The pandemic we are living through, however, has made saying Kaddish impossible for many people. Some have not yet said a single Kaddish for their parent. Asking someone else (who may be young or live in a safe area, for example) to say Kaddish is a solution some have employed, and they should be blessed for taking this step and the soul should benefit.

But does asking someone to say Kaddish on one’s behalf completely absolve a son of the duty to honor his parent by saying Kaddish himself? And even if he begins saying Kaddish now as the pandemic winds down, isn’t he supposed to say it for 11 months starting from the day of burial? True, a son can benefit his departed parent in other ways – such as learning Mishnayos or saying Tehillim – but isn’t saying Kaddish vital during all 11 months?

We might argue that this person falls under the rule of “Anus Rachmana patrei – Heaven absolves a person who is prevented from doing a mitzvah due to matters beyond his control.” For example, an onen (a mourner the first day before burial) is absolved from performing all mitzvot. As such, he need not make up for all the tefillot he misses.

Aninut, though, is biblical. Perhaps “Anus Rachmna patrei” applies only to biblical duties, not rabbinic ones, for if it did apply to rabbinic duties, we might find reason to absolve ourselves from many rabbinic mitzvot.
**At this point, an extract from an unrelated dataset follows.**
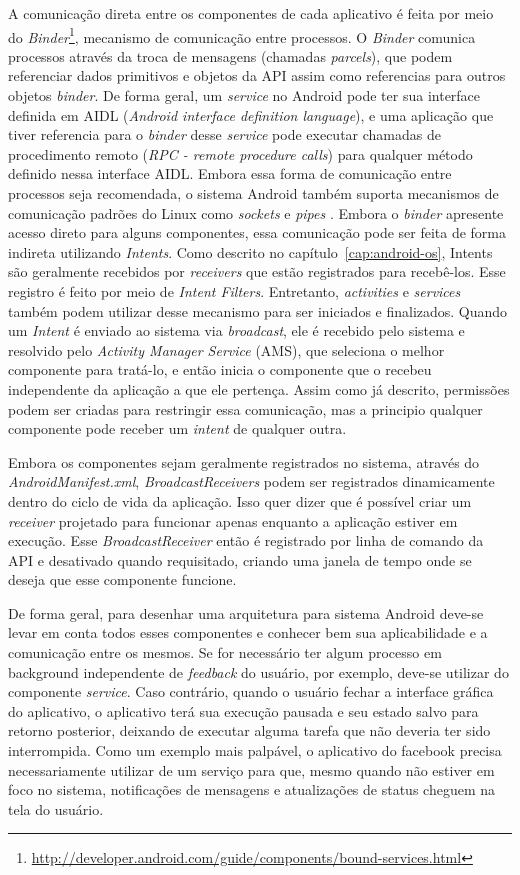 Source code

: A comunicação direta entre os componentes de cada aplicativo é feita por meio do \textit{Binder}\footnote{\url{http://developer.android.com/guide/components/bound-services.html}}, mecanismo de comunicação entre processos. O \textit{Binder} comunica processos através da troca de mensagens (chamadas \textit{parcels}), que podem referenciar dados primitivos e objetos da API assim como referencias para outros objetos \textit{binder}. De forma geral, um \textit{service} no Android pode ter sua interface definida em AIDL (\textit{Android interface definition language}), e uma aplicação que tiver referencia para o \textit{binder} desse \textit{service} pode executar chamadas de procedimento remoto (\textit{RPC - remote procedure calls}) para qualquer método definido nessa interface AIDL. Embora essa forma de comunicação entre processos seja recomendada, o sistema Android também suporta mecanismos de comunicação padrões do Linux como \textit{sockets} e \textit{pipes} \cite{heuser2014}. Embora o \textit{binder} apresente acesso direto para alguns componentes, essa comunicação pode ser feita de forma indireta utilizando \textit{Intents}. Como descrito no capítulo~\ref{cap:android-os}, Intents são geralmente recebidos por \textit{receivers} que estão registrados para recebê-los. Esse registro é feito por meio de \textit{Intent Filters}. Entretanto, \textit{activities} e \textit{services} também podem utilizar desse mecanismo para ser iniciados e finalizados. Quando um \textit{Intent} é enviado ao sistema via \textit{broadcast}, ele é recebido pelo sistema e resolvido pelo \textit{Activity Manager Service} (AMS), que seleciona o melhor componente para tratá-lo, e então inicia o componente que o recebeu independente da aplicação a que ele pertença. Assim como já descrito, permissões podem ser criadas para restringir essa comunicação, mas a principio qualquer componente pode receber um \textit{intent} de qualquer outra. 

Embora os componentes sejam geralmente registrados no sistema, através do \textit{AndroidManifest.xml}, \textit{BroadcastReceivers} podem ser registrados dinamicamente dentro do ciclo de vida da aplicação. Isso quer dizer que é possível criar um \textit{receiver} projetado para funcionar apenas enquanto a aplicação estiver em execução. Esse \textit{BroadcastReceiver} então é registrado por linha de comando da API e desativado quando requisitado, criando uma janela de tempo onde se deseja que esse componente funcione.

De forma geral, para desenhar uma arquitetura para sistema Android deve-se levar em conta todos esses componentes e conhecer bem sua aplicabilidade e a comunicação entre os mesmos. Se for necessário ter algum processo em background independente de \textit{feedback} do usuário, por exemplo, deve-se utilizar do componente \textit{service}. Caso contrário, quando o usuário fechar a interface gráfica do aplicativo, o aplicativo terá sua execução pausada e seu estado salvo para retorno posterior, deixando de executar alguma tarefa que não deveria ter sido interrompida. Como um exemplo mais palpável, o aplicativo do facebook precisa necessariamente utilizar de um serviço para que, mesmo quando não estiver em foco no sistema, notificações de mensagens e atualizações de status cheguem na tela do usuário.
Rabbinic mitzvot, by and large, actually have biblical origins. As the Torah states, “Al pi ha’Torah asher yorucha v’al ha’mishpat asher yomru lecha ta’aseh; lo tasur min hadavar asher yagidu lecha yamin u’smol – According to the law which they shall teach you, and according to the judgment which they shall tell you, you shall do: you shall not turn aside from the word they declare upon you, not to the right nor to the left” (Deuteronomy 17:11). From this verse, the Talmud (Berachot 19b) derives that rabbinic law is Divinely inspired and should be treated in effect as if they are the word of Moses.

Now, honoring one’s parents is one of the Ten Commandments, and the rabbinic obligation to say Kaddish is part of this mitzvah, writes the S’dei Chemed. It is a means l’chabdo achar moto – ad honorem post vitam – to give them honor after their death. So how can one make up for the many weeks during which saying Kaddish was impossible?

(To be continued)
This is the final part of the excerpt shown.